Input |
━━━━━━━━
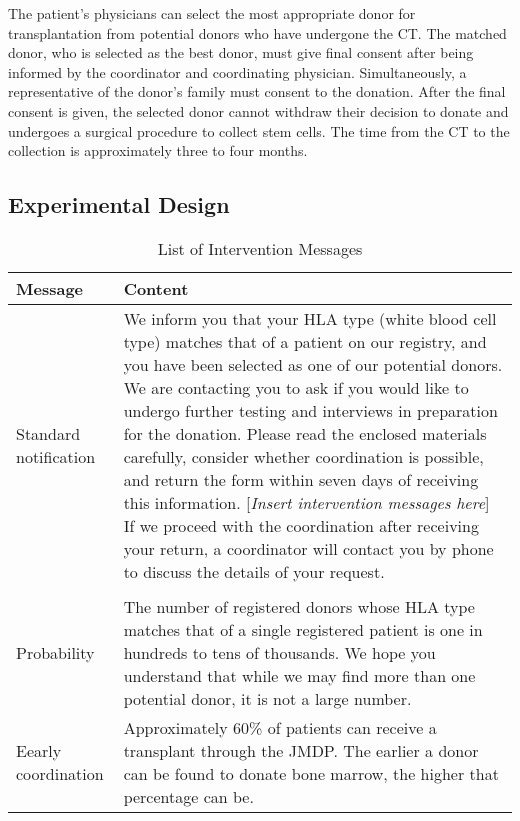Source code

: \documentclass[12pt, a4paper]{article}
\begin{document}
The patient's physicians can select the most appropriate donor for transplantation from potential donors who have undergone the CT. The matched donor, who is selected as the best donor, must give final consent after being informed by the coordinator and coordinating physician. Simultaneously, a representative of the donor's family must consent to the donation. After the final consent is given, the selected donor cannot withdraw their decision to donate and undergoes a surgical procedure to collect stem cells. The time from the CT to the collection is approximately three to four months.

\hypertarget{design}{%
\subsection{Experimental Design}\label{design}}

\begin{table}

\caption{\label{tab:list-message}List of Intervention Messages}
\centering
\fontsize{8}{10}\selectfont
\begin{tabular}[t]{l>{\raggedright\arraybackslash}p{40em}}
\toprule
Message & Content\\
\midrule
Standard notification & We inform you that your HLA type (white blood cell type) matches that of a patient on our registry, and you have been selected as one of our potential donors. We are contacting you to ask if you would like to undergo further testing and interviews in preparation for the donation. Please read the enclosed materials carefully, consider whether coordination is possible, and return the form within seven days of receiving this information. [\emph{Insert intervention messages here}] If we proceed with the coordination after receiving your return, a coordinator will contact you by phone to discuss the details of your request.\\
\addlinespace[0.3em]
\multicolumn{2}{l}{\textbf{Intervention message}}\\
\hspace{1em}Probability & The number of registered donors whose HLA type matches that of a single registered patient is one in hundreds to tens of thousands. We hope you understand that while we may find more than one potential donor, it is not a large number.\\
\hspace{1em}Eearly coordination & Approximately 60\% of patients can receive a transplant through the JMDP. The earlier a donor can be found to donate bone marrow, the higher that percentage can be.\\
\bottomrule
\end{tabular}
\end{table}
\end{document}
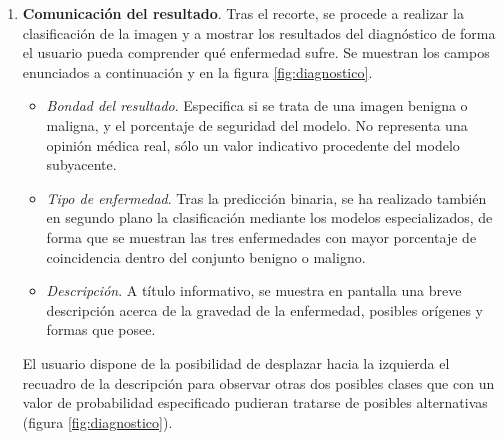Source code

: \begin{enumerate}
 	\item \textbf {Comunicación del resultado}. Tras el recorte, se procede a realizar la clasificación de la imagen y a mostrar los resultados del diagnóstico de forma el usuario pueda comprender qué enfermedad sufre. Se muestran los campos enunciados a continuación y en la figura \ref{fig:diagnostico}.
 	\begin{itemize}
 		\item \textit{Bondad del resultado}. Especifica si se trata de una imagen benigna o maligna, y el porcentaje de seguridad del modelo. No representa una opinión médica real, sólo un valor indicativo procedente del modelo subyacente.
 		\item \textit{Tipo de enfermedad}. Tras la predicción binaria, se ha realizado también en segundo plano la clasificación mediante los modelos especializados, de forma que se muestran las tres enfermedades con mayor porcentaje de coincidencia dentro del conjunto benigno o maligno.
 		\item \textit{Descripción}. A título informativo, se muestra en pantalla una breve descripción acerca de la gravedad de la enfermedad, posibles orígenes y formas que posee.
 	\end{itemize}
 	
 	El usuario dispone de la posibilidad de desplazar hacia la izquierda el recuadro de la descripción para observar otras dos posibles clases que con un valor de probabilidad especificado pudieran tratarse de posibles alternativas (figura \ref{fig:diagnostico}).
 \end{enumerate}
 
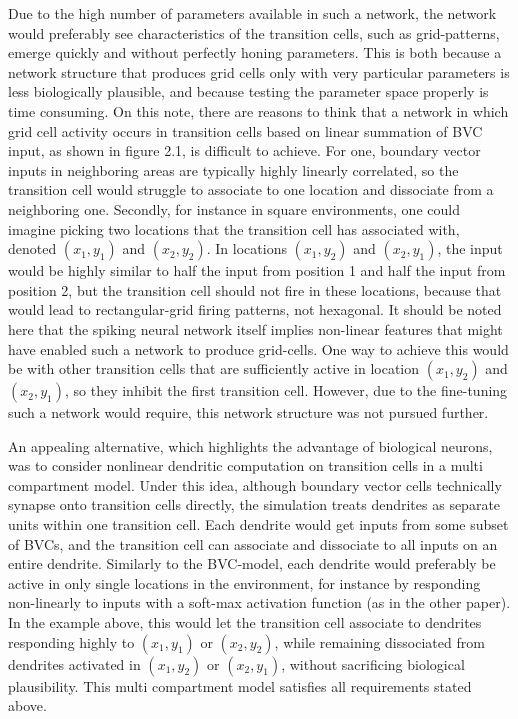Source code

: \documentclass{article}
\begin{document}
    Due to the high number of parameters available in such a network, the network would preferably see characteristics of the transition cells, such as grid-patterns, emerge quickly and without perfectly honing parameters.
    This is both because a network structure that produces grid cells only with very particular parameters is less biologically plausible, and because testing the parameter space properly is time consuming. On this note, there are reasons to think that a network in which grid cell activity occurs in transition cells based on linear summation of BVC input, as shown in figure 2.1, is difficult to achieve. For one, boundary vector inputs in neighboring areas are typically highly linearly correlated, so the transition cell would struggle to associate to one location and dissociate from a neighboring one. Secondly, for instance in square environments, one could imagine picking two locations that the transition cell has associated with, denoted \((x_1, y_1)\) and \((x_2, y_2)\). In locations \((x_1, y_2)\) and \((x_2, y_1)\), the input would be highly similar to half the input from position 1 and half the input from position 2, but the transition cell should not fire in these locations, because that would lead to rectangular-grid firing patterns, not hexagonal. It should be noted here that the spiking neural network itself implies non-linear features that might have enabled such a network to produce grid-cells. One way to achieve this would be with other transition cells that are sufficiently active in location \((x_1, y_2)\) and \((x_2, y_1)\), so they inhibit the first transition cell. However, due to the fine-tuning such a network would require, this network structure was not pursued further.

    An appealing alternative, which highlights the advantage of biological neurons, was to consider nonlinear dendritic computation on transition cells in a multi compartment model. Under this idea, although boundary vector cells technically synapse onto transition cells directly, the simulation treats dendrites as separate units within one transition cell. Each dendrite would get inputs from some subset of BVCs, and the transition cell can associate and dissociate to all inputs on an entire dendrite. Similarly to the BVC-model, each dendrite would preferably be active in only single locations in the environment, for instance by responding non-linearly to inputs with a soft-max activation function (as in the other paper). In the example above, this would let the transition cell associate to dendrites responding highly to \((x_1, y_1)\) or \((x_2, y_2)\), while remaining dissociated from dendrites activated in \((x_1, y_2)\) or \((x_2, y_1)\), without sacrificing biological plausibility. This multi compartment model satisfies all requirements stated above. 
\end{document}
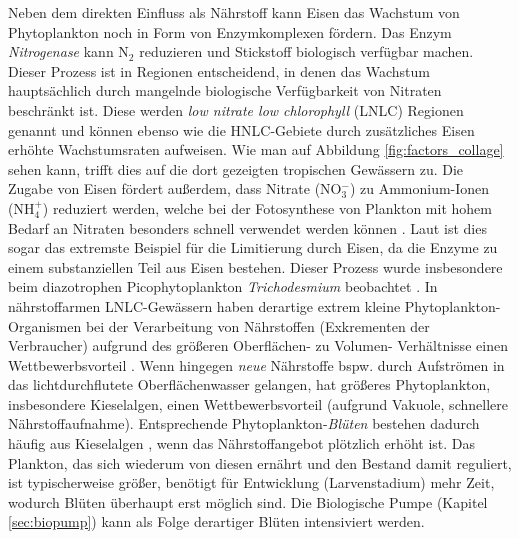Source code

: \documentclass[12pt,a4paper,onecolumn]{scrartcl}
\begin{document}
Neben dem direkten Einfluss als Nährstoff kann Eisen das Wachstum von Phytoplankton noch in Form von Enzymkomplexen fördern. Das Enzym \textit{Nitrogenase} kann N$_2$ reduzieren und Stickstoff biologisch verfügbar machen. Dieser Prozess ist in Regionen entscheidend, in denen das Wachstum hauptsächlich durch mangelnde biologische Verfügbarkeit von Nitraten beschränkt ist. Diese werden \textit{low nitrate low chlorophyll} (LNLC) Regionen genannt und können ebenso wie die HNLC-Gebiete durch zusätzliches Eisen erhöhte Wachstumsraten aufweisen. Wie man auf Abbildung \ref{fig:factors_collage} sehen kann, trifft dies auf die dort gezeigten tropischen Gewässern zu. Die Zugabe von Eisen fördert außerdem, dass Nitrate (NO$_3^-$) zu Ammonium-Ionen (NH$_4^+$) reduziert werden, welche bei der Fotosynthese von Plankton mit hohem Bedarf an Nitraten besonders schnell verwendet werden können \citep{Emerson.2009}. Laut \citet{Emerson.2009} ist dies sogar das extremste Beispiel für die Limitierung durch Eisen, da die Enzyme zu einem substanziellen Teil aus Eisen bestehen. Dieser Prozess wurde insbesondere beim diazotrophen Picophytoplankton \textit{Trichodesmium} beobachtet \citep{Falkowski.1998}. In nährstoffarmen LNLC-Gewässern haben derartige extrem kleine Phytoplankton-Organismen bei der Verarbeitung von Nährstoffen (Exkrementen der Verbraucher) aufgrund des größeren Oberflächen- zu Volumen- Verhältnisse einen Wettbewerbsvorteil \citep{Falkowski.1998}. Wenn hingegen \textit{neue} Nährstoffe bspw. durch Aufströmen in das lichtdurchflutete Oberflächenwasser gelangen, hat größeres Phytoplankton, insbesondere Kieselalgen, einen Wettbewerbsvorteil (aufgrund Vakuole, schnellere Nährstoffaufnahme). Entsprechende Phytoplankton-\textit{Blüten} bestehen dadurch häufig aus Kieselalgen \citep{Boyd.2007}, wenn das Nährstoffangebot plötzlich erhöht ist. Das Plankton, das sich wiederum von diesen ernährt und den Bestand damit reguliert, ist typischerweise größer, benötigt für Entwicklung (Larvenstadium) mehr Zeit, wodurch Blüten überhaupt erst möglich sind. Die Biologische Pumpe (Kapitel \ref{sec:biopump}) kann als Folge derartiger Blüten intensiviert werden. 
\end{document}
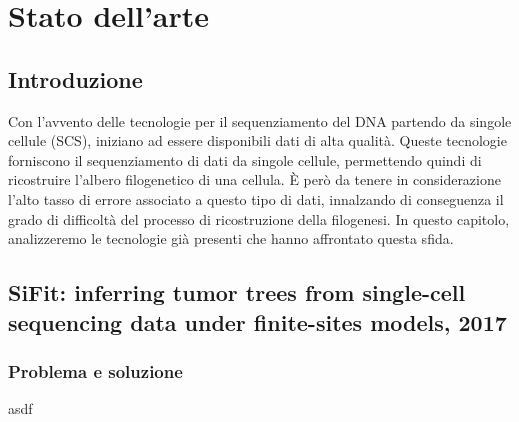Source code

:
\chapter{Stato dell'arte}
\label{chap:art}


\section{Introduzione}

Con l'avvento delle tecnologie per il sequenziamento del DNA partendo da singole cellule (SCS), iniziano ad essere disponibili dati di alta qualità. Queste tecnologie forniscono il sequenziamento di dati da singole cellule, permettendo quindi di ricostruire l'albero filogenetico di una cellula. È però da tenere in considerazione l'alto tasso di errore associato a questo tipo di dati, innalzando di conseguenza il grado di difficoltà del processo di ricostruzione della filogenesi. 
In questo capitolo, analizzeremo le tecnologie già presenti che hanno affrontato questa sfida. 


\section{SiFit: inferring tumor trees from single-cell sequencing data under finite-sites models, 2017 \cite{zafar2017sifit} }

\subsection{Problema e soluzione}

asdf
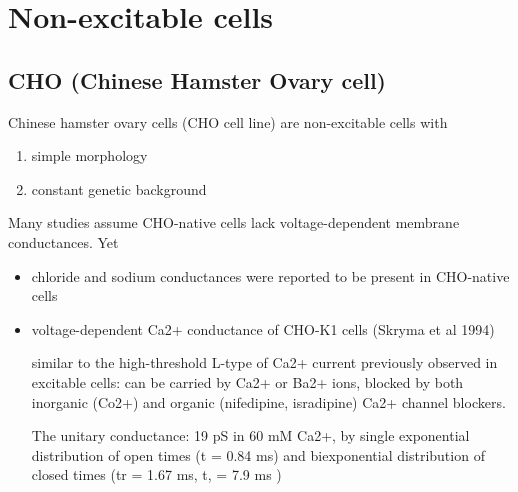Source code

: \chapter{Non-excitable cells}

\section{CHO (Chinese Hamster Ovary cell)}
\label{sec:CHO}
\label{sec:Chinese-Hamster-Ovary-cell}

Chinese hamster ovary cells (CHO cell line) are non-excitable cells with 
\begin{enumerate}
  \item simple morphology
  \item constant genetic background
\end{enumerate}
Many studies assume CHO-native cells lack voltage-dependent
membrane conductances. Yet
\begin{itemize}
  \item  chloride and sodium conductances were reported to be present
  in CHO-native cells
  
  \item voltage-dependent Ca2+ conductance of CHO-K1 cells (Skryma et al 1994)
  
 similar to the high-threshold L-type of Ca2+ current previously observed in
 excitable cells:  can be carried by Ca2+ or Ba2+ ions, blocked by both
 inorganic (Co2+) and organic (nifedipine, isradipine) Ca2+ channel blockers.
 
 The unitary conductance: 19 pS in 60 mM Ca2+, by single exponential
 distribution of open times (t = 0.84 ms) and biexponential distribution of
 closed times (tr = 1.67 ms, t, = 7.9 ms )

  
\end{itemize}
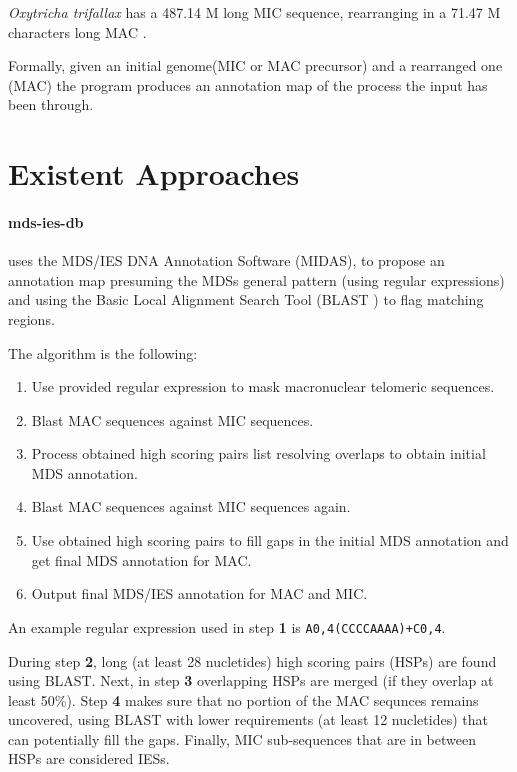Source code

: \textit{Oxytricha trifallax} has a 487.14 M long MIC sequence, rearranging in a 71.47 M characters long MAC \cite{mdsiesdb}.

Formally, given an initial genome(MIC or MAC precursor) and a rearranged one (MAC) the program produces an annotation map of the process the input has been through.

\section{Existent Approaches}

\paragraph{mds-ies-db}\cite{mdsiesdb} uses the MDS/IES DNA Annotation Software (MIDAS), \cite{midas} to propose an annotation map presuming the MDSs general pattern (using regular expressions) and using the Basic Local Alignment Search Tool (BLAST \cite{boratyn2013blast}) to flag matching regions.

The algorithm is the following:

\begin{enumerate}
  \item Use provided regular expression to mask macronuclear telomeric sequences.
  \item Blast MAC sequences against MIC sequences.
  \item Process obtained high scoring pairs list resolving overlaps to obtain initial MDS annotation.
  \item Blast MAC sequences against MIC sequences again.
  \item Use obtained high scoring pairs to fill gaps in the initial MDS annotation and get final MDS annotation for MAC.
  \item Output final MDS/IES annotation for MAC and MIC.
\end{enumerate}

An example regular expression used in step \textbf{1} is \texttt{A{0,4}(CCCCAAAA)+C{0,4}}.

During step \textbf{2}, long (at least 28 nucletides) high scoring pairs (HSPs) are found using BLAST. Next, in step \textbf{3} overlapping HSPs are merged (if they overlap at least 50\%).
Step \textbf{4} makes sure that no portion of the MAC sequnces remains uncovered, using BLAST with lower requirements (at least 12 nucletides) that can potentially fill the gaps.
Finally, MIC sub-sequences that are in between HSPs are considered IESs.

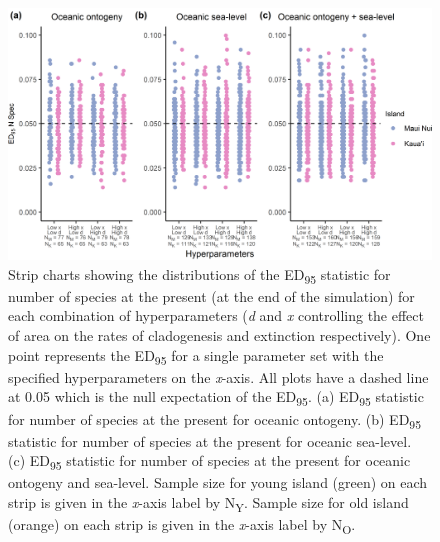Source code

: \begin{figure}
    \centering
    \includegraphics{Hyperparameters_num_spec.png}
    \caption{Strip charts showing the distributions of the ED\textsubscript{95} statistic for number of species at the present (at the end of the simulation) for each combination of hyperparameters (\textit{d} and \textit{x} controlling the effect of area on the rates of cladogenesis and extinction respectively). One point represents the ED\textsubscript{95} for a single parameter set with the specified hyperparameters on the \textit{x}-axis. All plots have a dashed line at 0.05 which is the null expectation of the ED\textsubscript{95}. (a) ED\textsubscript{95} statistic for number of species at the present for oceanic ontogeny. (b) ED\textsubscript{95} statistic for number of species at the present for oceanic sea-level. (c) ED\textsubscript{95} statistic for number of species at the present for oceanic ontogeny and sea-level. Sample size for young island (green) on each strip is given in the \textit{x}-axis label by N\textsubscript{Y}. Sample size for old island (orange) on each strip is given in the \textit{x}-axis label by N\textsubscript{O}.}
    \label{fig:Hyperparameters_num_spec}
\end{figure}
━━━━━━━━
What is being asked |
Please give the number of lines above in which the word "sequences" appears, without any other text.

Task answer |
4